Your task is to set down the line containing "- Set values in .env file" and every later line of the entries, word for word, including the last.

== SUPPLIED RECORDS ==

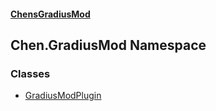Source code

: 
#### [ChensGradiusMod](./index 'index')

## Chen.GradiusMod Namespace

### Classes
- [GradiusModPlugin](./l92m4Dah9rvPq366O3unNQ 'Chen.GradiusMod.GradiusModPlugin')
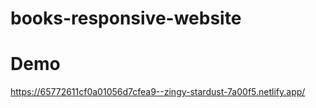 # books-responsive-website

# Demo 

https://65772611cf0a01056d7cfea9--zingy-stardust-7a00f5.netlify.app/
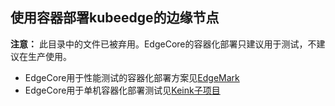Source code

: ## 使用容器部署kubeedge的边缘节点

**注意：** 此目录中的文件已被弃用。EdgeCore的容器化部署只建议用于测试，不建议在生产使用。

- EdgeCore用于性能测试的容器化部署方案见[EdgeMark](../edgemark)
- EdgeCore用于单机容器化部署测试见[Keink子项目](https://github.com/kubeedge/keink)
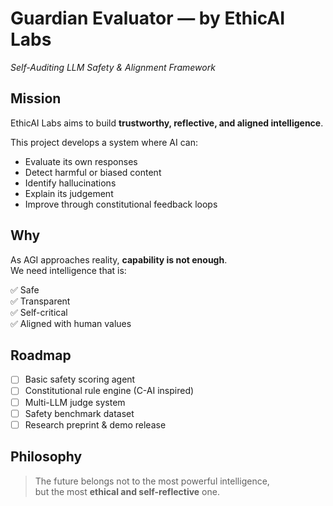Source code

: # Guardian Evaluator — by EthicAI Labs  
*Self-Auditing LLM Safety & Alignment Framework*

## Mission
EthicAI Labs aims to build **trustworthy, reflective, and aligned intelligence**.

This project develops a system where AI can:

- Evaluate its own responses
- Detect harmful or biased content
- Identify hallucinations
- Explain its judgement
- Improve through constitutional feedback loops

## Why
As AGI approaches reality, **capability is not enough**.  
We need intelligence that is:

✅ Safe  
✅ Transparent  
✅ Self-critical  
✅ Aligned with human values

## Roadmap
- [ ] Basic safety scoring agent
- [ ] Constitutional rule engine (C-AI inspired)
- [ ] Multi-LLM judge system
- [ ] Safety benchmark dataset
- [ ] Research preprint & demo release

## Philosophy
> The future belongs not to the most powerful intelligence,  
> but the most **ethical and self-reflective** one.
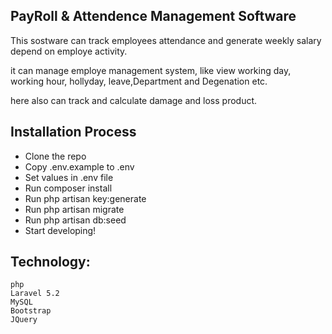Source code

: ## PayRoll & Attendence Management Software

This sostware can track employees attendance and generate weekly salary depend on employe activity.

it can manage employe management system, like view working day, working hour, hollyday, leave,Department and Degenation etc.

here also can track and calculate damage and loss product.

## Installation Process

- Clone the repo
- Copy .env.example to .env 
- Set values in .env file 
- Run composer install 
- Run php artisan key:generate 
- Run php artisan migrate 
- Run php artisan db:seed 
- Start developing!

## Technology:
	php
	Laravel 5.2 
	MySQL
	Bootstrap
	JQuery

===

→ ANSWER TO THE EXERCISE:
- Set values in .env file 
- Run composer install 
- Run php artisan key:generate 
- Run php artisan migrate 
- Run php artisan db:seed 
- Start developing!

## Technology:
	php
	Laravel 5.2 
	MySQL
	Bootstrap
	JQuery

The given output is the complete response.